>>> OGX, Eike, knew since 2012 that reserves could be 82% smaller

OGX, Eike, knew since 2012 that reserves could be 82% smaller

A year before the real situation of the company come to the fore, studies done at the request of the board of OGX, Eike Batista, indicated that the major areas of the company's oil in the Campos Basin (RJ) could have reserves equivalent to only 17, 5% of what had been disclosed to the market, documents reveal the oil obtained by Folha.

The pessimistic projections, the result of OGX's technical assessments and confirmed by an external service provider, came to pick a fight within the company and were not made public at the time. The oil company preferred to await the production of some wells.

Report showed impairment in fields

Through a note, OGX said that "the market always kept up to date on production projects, avoiding the dissemination of incomplete information." With debts of U.S. $ 11 billion, the company filed for bankruptcy protection on Wednesday last, with the shares at R $ 0.13.

According to the documents, the reservoir engineers OGX, responsible for determining the extent of the economically viable reserves, indicated in July 2012 that the company could withdraw 315 million barrels of the main areas in Campos - well below the 1.8 billion barrels informed capital market.

A second report, made months later, pointed in the same direction.

Prepared by a group that included Schlumberger, a renowned company in the sector, deepened the evaluation on specific areas, which became fields Sand Shark, Tiger Shark and Shark Cat.

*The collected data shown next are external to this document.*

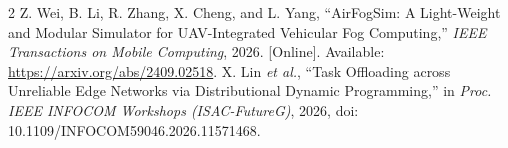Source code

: \documentclass[journal]{IEEEtran}
\begin{document}
\begin{thebibliography}{2}
 Z. Wei, B. Li, R. Zhang, X. Cheng, and L. Yang, ``AirFogSim: A Light-Weight and Modular Simulator for UAV-Integrated Vehicular Fog Computing,'' \emph{IEEE Transactions on Mobile Computing}, 2026. [Online]. Available: \url{https://arxiv.org/abs/2409.02518}.
 X. Lin \emph{et al.}, ``Task Offloading across Unreliable Edge Networks via Distributional Dynamic Programming,'' in \emph{Proc. IEEE INFOCOM Workshops (ISAC-FutureG)}, 2026, doi: 10.1109/INFOCOM59046.2026.11571468.
\end{thebibliography}
\end{document}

The volume of oil economically viable (recoverable) for these areas was estimated at 43 million barrels, less than the initial assessment of technical OGX (75 million) and the latest information available to the market, at least 1.4 billion barrels.

According to article 157, paragraph 4, of the Law of Corporations, "administrators are required to immediately report that fact could influence investors' decisions."

In paragraph 5, states that "the directors may refuse to provide information if they consider that their disclosure may jeopardize the company's legitimate interests."

"They should have disclosed that there was so much uncertainty about the estimates.'s Trial was correct that should have been left to the investor," says Norma Parente, a former director of the CVM (Brazilian Securities Commission).